Adam Andrzejewski, Chairman of American Transparency and founder of the transparency website OpenTheBooks.com, has been battling for American Transparency (AT) to force California’s Chief Financial Officer and the State Controller of California, for an “any and all” line-by-line detail for state vendor payments. According to the California Open Records Act law, the information must already be available, but the state’s last two controllers, John Chiang and currently Betty Yee, keep telling American Transparency to stop asking because the records aren’t technically accessible.
AT argues that any financial officer cutting checks for $240 billion a year must have the ability to track all payments. The California Controller has all the authority to pay the bills, be the chief state account and bookkeeping, state payroll officer, and provides audits of all state operations – including financial and compliance audits and “attestations.” By California law, the state controller is dutifully charged with tracking for “every dollar spent by the state.”
The California State Controller website proudly states that their office makes:
“about 46 million payments annually, 24 million through warrants (state equivalent of checks) and 22 million via electronic fund transfers (EFT). Daily that’s about 183,000 payments, 97,000 warrants and 86,000 ETF. Payments include, among other things, state departments operating costs and payroll, personal income tax refunds, and retirement warrants.”
“In California, there are approximately 500 CA state governmental agencies, departments and commissions each of which pay some or all of their vendors directly. The State Controller does not maintain a ‘check’ register dedicated solely to vendor payments made by every agency, board, and commission of the State of California.”
But when AT pushed harder earlier this month, Chivaro now says the Controller doesn’t have access to any payment files: “Consequently, because of the way the claims are batched and processed by this office, we are unable to locate or otherwise provide you with the documents requested.”
California is not AT’s first rodeo trying to get “public records” regarding spending from a state controller. Republican Comptroller Judy Baar-Topinka in 2012 tried to obfuscate AT’s Illinois Freedom of Information Act request for the state spending record by commenting sarcastically, “the state doesn’t have a ‘magical checkbook’.”
AT responded “Guess what? The state doesn’t have magical revenues either.” AT warned that hardworking taxpayers who shouldn’t have to obtain a search warrant to find out how their taxes are spent. AT sued and eventually Illinois capitulated and miraculously produced a line-by-line spending since 2005 that contained a half million vendors and about a half trillion dollars in payments.
Los Angeles gave AT similar excuses as the state regarding the list of its spending. The city tried to use the delaying tactic that it would take almost two years to produce the spending list. But once AT moved forward with the threat of litigation, the transparency sun came out in LA last week. Data company Socrata helped the City of Los Angeles open the books on city spending data in just two months.

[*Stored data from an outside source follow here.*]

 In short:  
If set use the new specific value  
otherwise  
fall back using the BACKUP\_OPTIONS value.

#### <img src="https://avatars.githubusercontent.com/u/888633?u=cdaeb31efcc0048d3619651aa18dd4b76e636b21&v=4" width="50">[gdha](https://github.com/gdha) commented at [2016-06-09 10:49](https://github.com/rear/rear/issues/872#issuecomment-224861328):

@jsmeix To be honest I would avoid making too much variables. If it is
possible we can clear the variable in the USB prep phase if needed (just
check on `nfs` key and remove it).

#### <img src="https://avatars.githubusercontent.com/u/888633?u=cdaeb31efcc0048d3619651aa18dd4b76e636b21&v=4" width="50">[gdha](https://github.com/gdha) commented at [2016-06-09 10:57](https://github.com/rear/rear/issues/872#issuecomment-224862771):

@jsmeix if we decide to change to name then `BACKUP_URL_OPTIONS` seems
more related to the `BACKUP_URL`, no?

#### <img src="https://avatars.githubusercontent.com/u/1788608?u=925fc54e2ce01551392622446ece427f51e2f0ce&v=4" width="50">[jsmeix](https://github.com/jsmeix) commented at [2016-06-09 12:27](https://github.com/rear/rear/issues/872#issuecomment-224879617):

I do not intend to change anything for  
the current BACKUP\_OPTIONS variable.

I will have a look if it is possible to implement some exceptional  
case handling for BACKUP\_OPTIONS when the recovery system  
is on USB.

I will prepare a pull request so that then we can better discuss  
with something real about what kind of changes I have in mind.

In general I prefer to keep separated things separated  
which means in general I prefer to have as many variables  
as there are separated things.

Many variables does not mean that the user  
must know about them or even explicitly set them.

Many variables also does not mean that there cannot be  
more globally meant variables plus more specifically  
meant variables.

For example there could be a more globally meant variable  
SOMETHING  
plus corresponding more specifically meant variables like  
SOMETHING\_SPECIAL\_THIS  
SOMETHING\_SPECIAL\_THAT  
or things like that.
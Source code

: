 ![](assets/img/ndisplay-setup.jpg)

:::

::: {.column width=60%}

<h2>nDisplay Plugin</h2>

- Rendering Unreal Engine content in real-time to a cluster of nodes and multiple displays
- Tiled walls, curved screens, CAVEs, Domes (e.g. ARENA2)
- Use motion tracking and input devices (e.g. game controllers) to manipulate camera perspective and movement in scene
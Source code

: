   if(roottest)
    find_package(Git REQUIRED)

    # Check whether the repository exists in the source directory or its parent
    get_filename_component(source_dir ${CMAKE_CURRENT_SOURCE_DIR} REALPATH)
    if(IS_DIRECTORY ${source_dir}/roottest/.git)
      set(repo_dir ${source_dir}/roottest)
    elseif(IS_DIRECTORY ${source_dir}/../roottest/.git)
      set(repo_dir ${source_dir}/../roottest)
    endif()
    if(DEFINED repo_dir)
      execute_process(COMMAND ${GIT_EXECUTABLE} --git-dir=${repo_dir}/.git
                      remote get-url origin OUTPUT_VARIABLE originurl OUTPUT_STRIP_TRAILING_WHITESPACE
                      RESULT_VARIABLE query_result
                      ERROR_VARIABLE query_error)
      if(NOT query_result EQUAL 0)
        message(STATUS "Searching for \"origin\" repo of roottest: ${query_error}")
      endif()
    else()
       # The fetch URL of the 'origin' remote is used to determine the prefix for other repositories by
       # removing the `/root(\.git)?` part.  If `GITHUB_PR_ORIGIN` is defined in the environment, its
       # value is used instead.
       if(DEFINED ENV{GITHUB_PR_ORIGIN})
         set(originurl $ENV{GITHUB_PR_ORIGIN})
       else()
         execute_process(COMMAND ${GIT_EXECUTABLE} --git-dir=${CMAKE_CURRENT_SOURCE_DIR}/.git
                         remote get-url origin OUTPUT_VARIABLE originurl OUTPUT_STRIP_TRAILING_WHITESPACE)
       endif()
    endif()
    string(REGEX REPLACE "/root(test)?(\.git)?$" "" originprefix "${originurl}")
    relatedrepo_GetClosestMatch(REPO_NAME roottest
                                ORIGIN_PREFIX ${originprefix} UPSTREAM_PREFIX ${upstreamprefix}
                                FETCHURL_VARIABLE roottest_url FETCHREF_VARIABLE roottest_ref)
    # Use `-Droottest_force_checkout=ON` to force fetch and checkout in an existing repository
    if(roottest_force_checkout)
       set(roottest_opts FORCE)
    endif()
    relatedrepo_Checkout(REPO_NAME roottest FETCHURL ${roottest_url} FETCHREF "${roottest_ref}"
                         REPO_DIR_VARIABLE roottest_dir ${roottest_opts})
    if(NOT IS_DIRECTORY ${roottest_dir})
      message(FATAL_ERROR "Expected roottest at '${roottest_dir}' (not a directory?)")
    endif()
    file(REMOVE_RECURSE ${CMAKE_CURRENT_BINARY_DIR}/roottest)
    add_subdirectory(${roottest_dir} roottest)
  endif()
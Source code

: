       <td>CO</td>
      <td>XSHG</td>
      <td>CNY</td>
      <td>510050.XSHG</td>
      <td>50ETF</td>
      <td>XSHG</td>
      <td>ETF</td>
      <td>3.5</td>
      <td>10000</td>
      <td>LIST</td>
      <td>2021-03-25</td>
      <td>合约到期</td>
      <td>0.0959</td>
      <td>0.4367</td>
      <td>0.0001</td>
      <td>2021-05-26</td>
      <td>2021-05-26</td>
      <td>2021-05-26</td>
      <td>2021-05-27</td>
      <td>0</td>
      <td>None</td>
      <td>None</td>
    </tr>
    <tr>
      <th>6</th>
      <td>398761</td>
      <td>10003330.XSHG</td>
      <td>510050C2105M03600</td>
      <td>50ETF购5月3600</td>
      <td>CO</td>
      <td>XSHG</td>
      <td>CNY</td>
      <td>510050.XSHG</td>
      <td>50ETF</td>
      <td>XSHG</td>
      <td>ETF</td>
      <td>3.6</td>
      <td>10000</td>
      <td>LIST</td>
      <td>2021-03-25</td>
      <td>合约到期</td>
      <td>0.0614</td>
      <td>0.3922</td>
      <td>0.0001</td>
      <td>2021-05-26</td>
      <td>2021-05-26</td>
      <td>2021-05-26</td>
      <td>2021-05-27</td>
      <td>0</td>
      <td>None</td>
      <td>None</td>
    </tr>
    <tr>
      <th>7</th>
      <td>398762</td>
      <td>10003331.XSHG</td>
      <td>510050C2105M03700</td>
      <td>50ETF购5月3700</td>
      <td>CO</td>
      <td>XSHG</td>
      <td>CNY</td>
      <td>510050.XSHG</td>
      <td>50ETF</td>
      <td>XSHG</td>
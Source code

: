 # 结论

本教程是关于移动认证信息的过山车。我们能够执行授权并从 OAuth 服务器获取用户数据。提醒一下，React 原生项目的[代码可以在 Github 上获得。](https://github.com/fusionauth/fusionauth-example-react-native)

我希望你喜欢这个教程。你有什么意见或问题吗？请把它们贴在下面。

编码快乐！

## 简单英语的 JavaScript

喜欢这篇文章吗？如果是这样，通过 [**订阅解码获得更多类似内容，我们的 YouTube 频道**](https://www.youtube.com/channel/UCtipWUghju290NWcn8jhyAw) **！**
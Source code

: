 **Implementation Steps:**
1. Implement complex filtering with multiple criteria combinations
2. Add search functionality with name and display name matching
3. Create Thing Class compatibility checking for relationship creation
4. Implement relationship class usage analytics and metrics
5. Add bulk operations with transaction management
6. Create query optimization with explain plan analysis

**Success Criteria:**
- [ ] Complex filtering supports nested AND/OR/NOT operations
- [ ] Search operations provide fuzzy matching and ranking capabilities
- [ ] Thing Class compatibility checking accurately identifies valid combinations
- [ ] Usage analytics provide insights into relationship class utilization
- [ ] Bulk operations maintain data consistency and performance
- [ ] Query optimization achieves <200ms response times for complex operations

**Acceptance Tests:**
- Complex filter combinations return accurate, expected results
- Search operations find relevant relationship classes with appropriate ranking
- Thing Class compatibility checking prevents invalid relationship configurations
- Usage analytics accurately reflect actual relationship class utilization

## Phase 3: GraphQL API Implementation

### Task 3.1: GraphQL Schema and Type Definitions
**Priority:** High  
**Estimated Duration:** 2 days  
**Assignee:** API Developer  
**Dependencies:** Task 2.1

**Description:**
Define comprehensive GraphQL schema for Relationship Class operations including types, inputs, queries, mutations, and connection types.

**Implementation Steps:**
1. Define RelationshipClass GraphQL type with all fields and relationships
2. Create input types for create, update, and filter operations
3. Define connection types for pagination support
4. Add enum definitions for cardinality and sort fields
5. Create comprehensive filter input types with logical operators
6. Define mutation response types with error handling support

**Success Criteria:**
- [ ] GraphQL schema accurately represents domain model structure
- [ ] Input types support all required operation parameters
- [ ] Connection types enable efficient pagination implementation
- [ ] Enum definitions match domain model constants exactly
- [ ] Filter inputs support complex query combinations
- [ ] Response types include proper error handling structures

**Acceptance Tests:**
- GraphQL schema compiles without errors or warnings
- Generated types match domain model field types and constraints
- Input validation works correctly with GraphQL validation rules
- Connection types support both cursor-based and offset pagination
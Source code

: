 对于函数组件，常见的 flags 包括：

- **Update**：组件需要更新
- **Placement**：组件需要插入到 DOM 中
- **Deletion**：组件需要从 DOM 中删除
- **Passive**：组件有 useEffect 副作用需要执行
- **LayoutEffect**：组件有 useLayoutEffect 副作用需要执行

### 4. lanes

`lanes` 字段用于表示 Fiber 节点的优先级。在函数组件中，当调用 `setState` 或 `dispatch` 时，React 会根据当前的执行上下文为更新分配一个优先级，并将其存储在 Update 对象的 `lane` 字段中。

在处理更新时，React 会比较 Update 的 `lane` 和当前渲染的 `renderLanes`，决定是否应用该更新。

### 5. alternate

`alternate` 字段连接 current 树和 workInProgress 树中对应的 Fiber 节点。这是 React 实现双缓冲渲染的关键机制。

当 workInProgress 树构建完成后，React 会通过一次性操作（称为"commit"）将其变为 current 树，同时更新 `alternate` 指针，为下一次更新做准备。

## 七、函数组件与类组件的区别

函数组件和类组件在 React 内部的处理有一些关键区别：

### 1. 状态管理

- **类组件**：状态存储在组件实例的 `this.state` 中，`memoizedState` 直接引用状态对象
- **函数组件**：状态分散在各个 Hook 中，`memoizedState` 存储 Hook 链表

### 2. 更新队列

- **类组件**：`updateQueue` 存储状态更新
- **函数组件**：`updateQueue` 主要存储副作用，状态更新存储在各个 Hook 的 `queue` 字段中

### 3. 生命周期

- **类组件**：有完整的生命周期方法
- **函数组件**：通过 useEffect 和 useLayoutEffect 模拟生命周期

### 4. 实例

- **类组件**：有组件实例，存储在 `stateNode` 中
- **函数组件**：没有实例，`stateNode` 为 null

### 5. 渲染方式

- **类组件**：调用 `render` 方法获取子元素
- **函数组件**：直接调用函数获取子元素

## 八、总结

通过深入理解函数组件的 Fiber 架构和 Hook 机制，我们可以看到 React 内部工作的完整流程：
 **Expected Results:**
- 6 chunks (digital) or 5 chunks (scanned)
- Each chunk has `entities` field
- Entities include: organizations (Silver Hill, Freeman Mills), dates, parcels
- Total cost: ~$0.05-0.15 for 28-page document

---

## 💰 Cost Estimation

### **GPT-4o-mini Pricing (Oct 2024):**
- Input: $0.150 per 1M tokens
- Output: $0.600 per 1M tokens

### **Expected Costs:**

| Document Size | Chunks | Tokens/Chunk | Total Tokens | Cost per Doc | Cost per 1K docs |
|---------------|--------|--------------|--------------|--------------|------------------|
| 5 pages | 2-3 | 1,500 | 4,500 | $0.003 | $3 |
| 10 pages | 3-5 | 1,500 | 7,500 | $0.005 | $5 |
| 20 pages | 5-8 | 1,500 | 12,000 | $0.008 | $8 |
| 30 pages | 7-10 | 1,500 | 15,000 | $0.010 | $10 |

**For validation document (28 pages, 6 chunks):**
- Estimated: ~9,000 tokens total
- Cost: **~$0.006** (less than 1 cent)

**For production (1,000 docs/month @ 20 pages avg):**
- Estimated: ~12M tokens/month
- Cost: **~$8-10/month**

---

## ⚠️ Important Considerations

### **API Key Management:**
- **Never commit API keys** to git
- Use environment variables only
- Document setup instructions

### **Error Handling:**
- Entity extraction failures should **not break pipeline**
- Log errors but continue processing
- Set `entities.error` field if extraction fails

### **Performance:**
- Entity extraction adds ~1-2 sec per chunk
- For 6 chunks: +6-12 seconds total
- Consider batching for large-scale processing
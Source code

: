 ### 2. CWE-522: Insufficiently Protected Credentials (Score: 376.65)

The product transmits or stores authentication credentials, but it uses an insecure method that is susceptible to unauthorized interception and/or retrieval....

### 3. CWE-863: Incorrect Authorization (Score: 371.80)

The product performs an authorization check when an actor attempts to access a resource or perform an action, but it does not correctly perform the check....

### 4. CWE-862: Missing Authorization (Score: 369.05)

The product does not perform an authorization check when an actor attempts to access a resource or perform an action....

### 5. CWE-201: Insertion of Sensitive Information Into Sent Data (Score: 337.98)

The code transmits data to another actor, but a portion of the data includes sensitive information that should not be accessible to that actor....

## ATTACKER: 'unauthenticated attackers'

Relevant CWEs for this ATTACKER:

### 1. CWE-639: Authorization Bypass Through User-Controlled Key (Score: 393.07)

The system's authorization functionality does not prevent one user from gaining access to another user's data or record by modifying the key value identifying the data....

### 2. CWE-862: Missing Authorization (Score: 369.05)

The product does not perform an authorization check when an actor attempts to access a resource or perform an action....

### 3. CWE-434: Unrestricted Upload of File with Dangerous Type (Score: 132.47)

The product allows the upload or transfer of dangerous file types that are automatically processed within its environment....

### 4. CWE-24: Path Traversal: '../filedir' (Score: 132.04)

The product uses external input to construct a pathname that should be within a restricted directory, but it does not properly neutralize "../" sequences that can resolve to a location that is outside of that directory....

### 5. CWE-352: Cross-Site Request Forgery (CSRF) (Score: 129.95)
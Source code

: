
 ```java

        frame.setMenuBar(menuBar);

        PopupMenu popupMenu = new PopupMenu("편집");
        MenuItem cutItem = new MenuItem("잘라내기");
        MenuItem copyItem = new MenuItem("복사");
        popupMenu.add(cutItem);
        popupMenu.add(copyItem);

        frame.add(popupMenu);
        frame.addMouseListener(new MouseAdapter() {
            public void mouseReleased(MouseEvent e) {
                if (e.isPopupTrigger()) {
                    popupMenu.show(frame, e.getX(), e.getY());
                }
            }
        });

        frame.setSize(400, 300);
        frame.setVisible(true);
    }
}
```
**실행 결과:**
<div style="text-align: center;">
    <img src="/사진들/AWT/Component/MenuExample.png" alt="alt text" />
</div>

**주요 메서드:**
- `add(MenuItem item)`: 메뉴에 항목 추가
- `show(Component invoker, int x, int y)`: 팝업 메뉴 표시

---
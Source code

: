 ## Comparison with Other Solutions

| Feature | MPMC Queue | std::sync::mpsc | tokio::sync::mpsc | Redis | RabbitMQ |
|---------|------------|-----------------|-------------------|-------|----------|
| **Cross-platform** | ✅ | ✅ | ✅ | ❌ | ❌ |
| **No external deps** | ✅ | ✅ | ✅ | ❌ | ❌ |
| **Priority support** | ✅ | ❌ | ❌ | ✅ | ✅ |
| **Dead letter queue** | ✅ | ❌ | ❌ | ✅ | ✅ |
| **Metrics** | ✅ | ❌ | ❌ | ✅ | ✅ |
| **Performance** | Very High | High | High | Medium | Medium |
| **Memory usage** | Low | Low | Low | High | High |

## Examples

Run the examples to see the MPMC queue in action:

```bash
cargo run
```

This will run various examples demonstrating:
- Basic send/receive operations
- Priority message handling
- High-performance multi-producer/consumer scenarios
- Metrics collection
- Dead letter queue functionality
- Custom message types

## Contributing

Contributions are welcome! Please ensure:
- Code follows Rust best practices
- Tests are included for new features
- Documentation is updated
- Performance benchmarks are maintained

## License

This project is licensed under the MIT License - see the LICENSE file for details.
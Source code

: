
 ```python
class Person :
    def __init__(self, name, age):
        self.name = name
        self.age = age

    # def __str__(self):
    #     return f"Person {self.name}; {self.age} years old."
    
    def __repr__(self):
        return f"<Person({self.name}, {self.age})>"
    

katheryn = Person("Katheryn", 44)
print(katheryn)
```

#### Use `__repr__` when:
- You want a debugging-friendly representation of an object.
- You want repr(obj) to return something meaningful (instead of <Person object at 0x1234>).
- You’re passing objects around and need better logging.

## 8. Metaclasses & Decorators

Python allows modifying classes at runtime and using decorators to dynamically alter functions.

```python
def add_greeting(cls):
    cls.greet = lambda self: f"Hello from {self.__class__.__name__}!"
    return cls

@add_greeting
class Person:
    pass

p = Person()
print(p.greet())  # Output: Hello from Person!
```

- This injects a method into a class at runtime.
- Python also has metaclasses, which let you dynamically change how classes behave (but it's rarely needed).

Taxpayers for decades have heard the stale line that ‘government doesn’t have the capability’ or ‘it’s too expensive’ to produce consolidated spending data. But in every state in the U.S. it is settled law that taxpayers have the right to review all spending as public records.
American Transparency has created a publically accessible data “commons” at OpenTheBooks.com. Currently, 48 of the 50 states comply with posting online at least one year of their line-by-line state spending.
The California State Controllers John Chiang and Betty Yee haven’t been arguing that they are not required by law to be compliant. Instead, they are claiming that tech-stupid California does not have the ability to comply with spending transparency at state and local levels.
AT intends to be relentless in forcing the Controller to fully comply with the California Open Records Act. AT has warned that they litigated other states and won every time. AT hopes that California will avoid the costs and time of a lawsuit they cannot win.
California residents and taxpayers can already view 4.63 million federal, state, and local salary and pension records, but the California checkbook remains hidden. Visiting the OpenTheBooks.com, you’ll find that the top 14,647 “highly compensated” public employees cost taxpayers nearly $5 billion per year in payroll, benefits and pension.
AT says that transparency is the foundation of smart government because it can answer the key questions that drive public policy: 1) “How much does government really cost?” and 2) “Are there indications of waste, fraud or corruption?”
AT believes California drought is not just about water, it’s about transparency too!